If you had any doubt about how much pain can suck the energy right out of you, you only needed to look at Graham. At the age of 39, he was bent over in agony and shuffling along like an old man. Even his face was wrinkled from the continual wincing in pain. I helped him to lie face down on the table so I could examine his inflamed lower back. As I felt his inflamed lower back I exclaimed “Oh no!” in exasperation. I had realized that he had committed one of the cardinal sins that often prolongs pain and recovery.
“You’ve been putting heat packs on your back, haven’t you?”
“Yeah” Graham replied in a tone that suggested “That’s what I’m meant to do”. Trying to maintain a calm exterior I let out an inner cry of frustration as I realized that yet again, my job of helping someone recover from his injury has just been made a lot harder.
“Are you aware that you are meant to use ice and not heat? The heat actually increases the inflammation and makes things worse.”
“I have always been told that that you should put heat on when it’s muscular” objected Graham.
“When you see the footy players injure a muscle, what do you see them do on the sidelines? Do they apply a heat pack or ice?”
“Ice” replied Graham, beginning to see the error in his ways but he was still confused.

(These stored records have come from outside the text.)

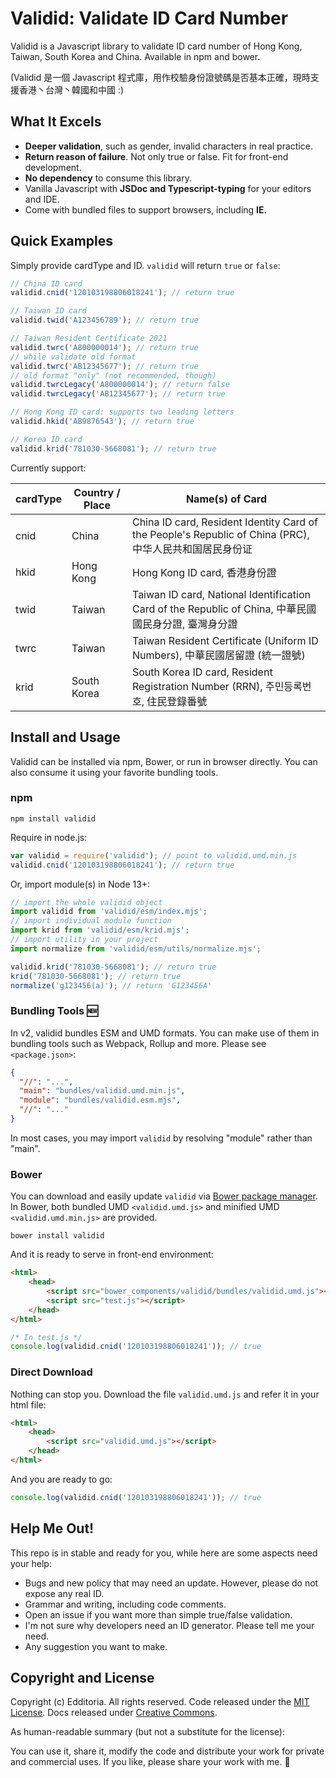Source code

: # Validid: Validate ID Card Number

Validid is a Javascript library to validate ID card number of Hong Kong, Taiwan, South Korea and China. Available in npm and bower.

\(Validid 是一個 Javascript 程式庫，用作校驗身份證號碼是否基本正確，現時支援香港丶台灣丶韓國和中國 :\)

## What It Excels

- **Deeper validation**, such as gender, invalid characters in real practice.
- **Return reason of failure**. Not only true or false. Fit for front-end development.
- **No dependency** to consume this library.
- Vanilla Javascript with **JSDoc and Typescript-typing** for your editors and IDE.
- Come with bundled files to support browsers, including **IE**.

## Quick Examples

Simply provide cardType and ID. `validid` will return `true` or `false`:

```js
// China ID card
validid.cnid('120103198806018241'); // return true

// Taiwan ID card
validid.twid('A123456789'); // return true

// Taiwan Resident Certificate 2021
validid.twrc('A800000014'); // return true
// while validate old format
validid.twrc('AB12345677'); // return true
// old format "only" (not recommended, though)
validid.twrcLegacy('A800000014'); // return false
validid.twrcLegacy('AB12345677'); // return true

// Hong Kong ID card: supports two leading letters
validid.hkid('AB9876543'); // return true

// Korea ID card
validid.krid('781030-5668081'); // return true
```

Currently support:

| cardType | Country / Place | Name(s) of Card |
| -------- | --------------- | --------------- |
| cnid     | China           | China ID card, Resident Identity Card of the People's Republic of China (PRC), 中华人民共和国居民身份证 |
| hkid     | Hong Kong       | Hong Kong ID card, 香港身份證 |
| twid     | Taiwan          | Taiwan ID card, National Identification Card of the Republic of China, 中華民國國民身分證, 臺灣身分證 |
| twrc     | Taiwan          | Taiwan Resident Certificate (Uniform ID Numbers), 中華民國居留證 (統一證號) |
| krid     | South Korea     | South Korea ID card, Resident Registration Number (RRN), 주민등록번호, 住民登錄番號 |

## Install and Usage

Validid can be installed via npm, Bower, or run in browser directly. You can also consume it using your favorite bundling tools.

### npm

```shell
npm install validid
```

Require in node.js:

```js
var validid = require('validid'); // point to validid.umd.min.js
validid.cnid('120103198806018241'); // return true
```

Or, import module(s) in Node 13+:

```js
// import the whole validid object
import validid from 'validid/esm/index.mjs';
// import individual module function
import krid from 'validid/esm/krid.mjs';
// import utility in your project
import normalize from 'validid/esm/utils/normalize.mjs';

validid.krid('781030-5668081'); // return true
krid('781030-5668081'); // return true
normalize('g123456(a)'); // return 'G123456A'
```

### Bundling Tools :new:

In v2, validid bundles ESM and UMD formats. You can make use of them in bundling tools such as Webpack, Rollup and more. Please see `<package.json>`:

```json
{
  "//": "...",
  "main": "bundles/validid.umd.min.js",
  "module": "bundles/validid.esm.mjs",
  "//": "..."
}
```

In most cases, you may import `validid` by resolving "module" rather than "main".

### Bower

You can download and easily update `validid` via [Bower package manager](https://bower.io/). In Bower, both bundled UMD `<validid.umd.js>` and minified UMD `<validid.umd.min.js>` are provided.

```shell
bower install validid
```

And it is ready to serve in front-end environment:

```html
<html>
	<head>
		<script src="bower_components/validid/bundles/validid.umd.js"></script>
		<script src="test.js"></script>
	</head>
</html>

```

```js
/* In test.js */
console.log(validid.cnid('120103198806018241')); // true
```

### Direct Download

Nothing can stop you. Download the file `validid.umd.js` and refer it in your html file:

```html
<html>
	<head>
		<script src="validid.umd.js"></script>
	</head>
</html>
```

And you are ready to go:

```js
console.log(validid.cnid('120103198806018241')); // true
```

## Help Me Out!

This repo is in stable and ready for you, while here are some aspects need your help:

- Bugs and new policy that may need an update. However, please do not expose any real ID. 
- Grammar and writing, including code comments.
- Open an issue if you want more than simple true/false validation.
- I'm not sure why developers need an ID generator. Please tell me your need.
- Any suggestion you want to make.

## Copyright and License

Copyright (c) Edditoria. All rights reserved. Code released under the [MIT License](LICENSE.txt). Docs released under [Creative Commons](https://creativecommons.org/licenses/by/4.0/).

As human-readable summary (but not a substitute for the license):

You can use it, share it, modify the code and distribute your work for private and commercial uses. If you like, please share your work with me. :pizza:
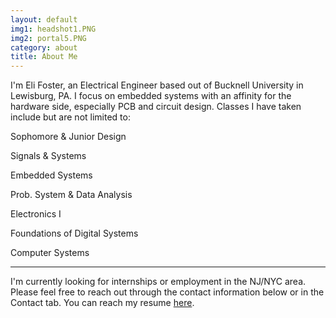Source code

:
 ```yaml
---
layout: default
img1: headshot1.PNG
img2: portal5.PNG
category: about
title: About Me
---
```


I'm Eli Foster, an Electrical Engineer based out of Bucknell University in Lewisburg, PA. I focus on embedded systems with an affinity for the hardware side, especially PCB
and circuit design. Classes I have taken include but are not limited to: 

Sophomore & Junior Design

Signals & Systems 

Embedded Systems

Prob. System & Data Analysis

Electronics I

Foundations of Digital Systems

Computer Systems

<hr class="intro-divider">

I'm currently looking for internships or employment in the NJ/NYC area. Please feel free to reach out through the contact information below or in the Contact tab.
You can reach my resume <a href='Eli Foster Internship resume 09-10-25.pdf' target="_blank">here</a>.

“But if heat is so bad for you why does it feel better when you apply heat.”
“It feels better because you feel the heat instead of the pain. Its just like if you hit your hand on something you immediately grab your hand and rub it. You feel the rubbing instead of the pain. But the problem is that the heat actually increases the underlying inflammation.”
Graham was beginning to understand. “So you are saying that those heat creams designed to treat arthritis and pains don’t really work?”
“They are a classic example of treating the symptom and not the cause. Let’s think about it for a moment… Arthritis actually means inflamed joint. What are the signs of inflammation?”
“Pain and swelling” Graham answered.
“And muscle spasm, redness and heat. So how could applying more heat effectively reduce arthritis?”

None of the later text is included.